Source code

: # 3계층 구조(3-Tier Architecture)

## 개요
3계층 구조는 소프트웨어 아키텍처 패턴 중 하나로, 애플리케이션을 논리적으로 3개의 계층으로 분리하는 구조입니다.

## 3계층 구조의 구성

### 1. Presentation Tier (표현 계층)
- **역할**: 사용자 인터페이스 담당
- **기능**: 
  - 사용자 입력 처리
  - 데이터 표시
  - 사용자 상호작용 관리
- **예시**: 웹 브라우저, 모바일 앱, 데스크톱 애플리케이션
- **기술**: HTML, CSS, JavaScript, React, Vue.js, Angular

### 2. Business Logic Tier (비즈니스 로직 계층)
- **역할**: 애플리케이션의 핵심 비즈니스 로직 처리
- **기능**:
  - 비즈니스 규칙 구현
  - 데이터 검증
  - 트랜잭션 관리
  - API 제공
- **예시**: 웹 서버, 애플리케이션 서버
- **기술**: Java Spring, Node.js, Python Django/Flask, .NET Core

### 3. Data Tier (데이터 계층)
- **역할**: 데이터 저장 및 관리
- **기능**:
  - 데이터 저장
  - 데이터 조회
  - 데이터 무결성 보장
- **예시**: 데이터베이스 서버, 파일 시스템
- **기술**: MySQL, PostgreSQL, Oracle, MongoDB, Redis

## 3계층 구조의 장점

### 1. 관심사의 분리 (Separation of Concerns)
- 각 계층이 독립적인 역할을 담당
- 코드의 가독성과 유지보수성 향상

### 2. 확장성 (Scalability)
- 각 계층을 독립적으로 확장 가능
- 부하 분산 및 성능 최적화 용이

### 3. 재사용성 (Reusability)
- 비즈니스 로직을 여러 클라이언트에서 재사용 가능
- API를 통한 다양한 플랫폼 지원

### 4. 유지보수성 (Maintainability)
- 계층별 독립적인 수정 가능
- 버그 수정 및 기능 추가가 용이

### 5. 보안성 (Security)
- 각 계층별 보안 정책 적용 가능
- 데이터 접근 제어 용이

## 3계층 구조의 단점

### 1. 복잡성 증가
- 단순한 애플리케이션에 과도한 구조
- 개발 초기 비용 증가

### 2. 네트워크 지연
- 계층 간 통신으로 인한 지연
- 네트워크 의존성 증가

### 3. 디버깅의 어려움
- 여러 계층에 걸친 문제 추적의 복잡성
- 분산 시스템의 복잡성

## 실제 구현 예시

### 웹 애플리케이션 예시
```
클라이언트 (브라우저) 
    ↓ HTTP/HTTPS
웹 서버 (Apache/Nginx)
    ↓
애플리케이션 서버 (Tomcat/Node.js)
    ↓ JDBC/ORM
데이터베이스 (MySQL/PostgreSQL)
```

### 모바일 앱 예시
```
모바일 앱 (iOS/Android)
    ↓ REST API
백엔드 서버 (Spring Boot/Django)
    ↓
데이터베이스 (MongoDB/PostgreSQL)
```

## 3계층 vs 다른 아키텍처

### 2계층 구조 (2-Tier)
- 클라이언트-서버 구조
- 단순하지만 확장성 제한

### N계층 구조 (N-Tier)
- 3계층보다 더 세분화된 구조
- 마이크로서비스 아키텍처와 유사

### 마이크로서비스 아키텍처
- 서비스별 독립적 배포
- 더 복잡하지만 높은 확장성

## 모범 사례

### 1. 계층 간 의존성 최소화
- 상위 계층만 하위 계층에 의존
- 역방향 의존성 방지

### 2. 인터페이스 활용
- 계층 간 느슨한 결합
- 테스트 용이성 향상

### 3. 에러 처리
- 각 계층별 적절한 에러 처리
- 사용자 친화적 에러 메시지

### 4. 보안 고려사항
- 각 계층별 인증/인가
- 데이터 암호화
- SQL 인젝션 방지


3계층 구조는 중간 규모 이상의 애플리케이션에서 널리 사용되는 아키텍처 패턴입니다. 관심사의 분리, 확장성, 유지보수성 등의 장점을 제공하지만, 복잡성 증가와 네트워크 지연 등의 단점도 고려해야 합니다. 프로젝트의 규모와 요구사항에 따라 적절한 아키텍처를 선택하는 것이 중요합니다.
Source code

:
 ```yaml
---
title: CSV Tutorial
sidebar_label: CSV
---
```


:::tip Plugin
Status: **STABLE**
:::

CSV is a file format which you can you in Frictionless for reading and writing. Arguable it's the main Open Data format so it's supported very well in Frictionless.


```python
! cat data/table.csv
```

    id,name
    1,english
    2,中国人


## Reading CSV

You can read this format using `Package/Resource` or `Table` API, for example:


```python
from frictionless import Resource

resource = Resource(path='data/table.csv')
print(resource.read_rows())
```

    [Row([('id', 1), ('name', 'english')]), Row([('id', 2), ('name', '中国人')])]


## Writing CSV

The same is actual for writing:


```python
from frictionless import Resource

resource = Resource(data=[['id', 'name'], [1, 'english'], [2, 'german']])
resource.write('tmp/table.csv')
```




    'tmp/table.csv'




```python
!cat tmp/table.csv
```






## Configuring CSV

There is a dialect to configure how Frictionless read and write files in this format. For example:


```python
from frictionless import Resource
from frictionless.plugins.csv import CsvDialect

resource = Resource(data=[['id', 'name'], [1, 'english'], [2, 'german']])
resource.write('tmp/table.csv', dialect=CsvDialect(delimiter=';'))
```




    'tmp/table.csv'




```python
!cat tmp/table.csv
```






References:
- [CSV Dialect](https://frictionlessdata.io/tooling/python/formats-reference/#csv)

- - - -

Activity:
In the records above, how many lines contain the word "Node"? Say only the number.

Completed task:
2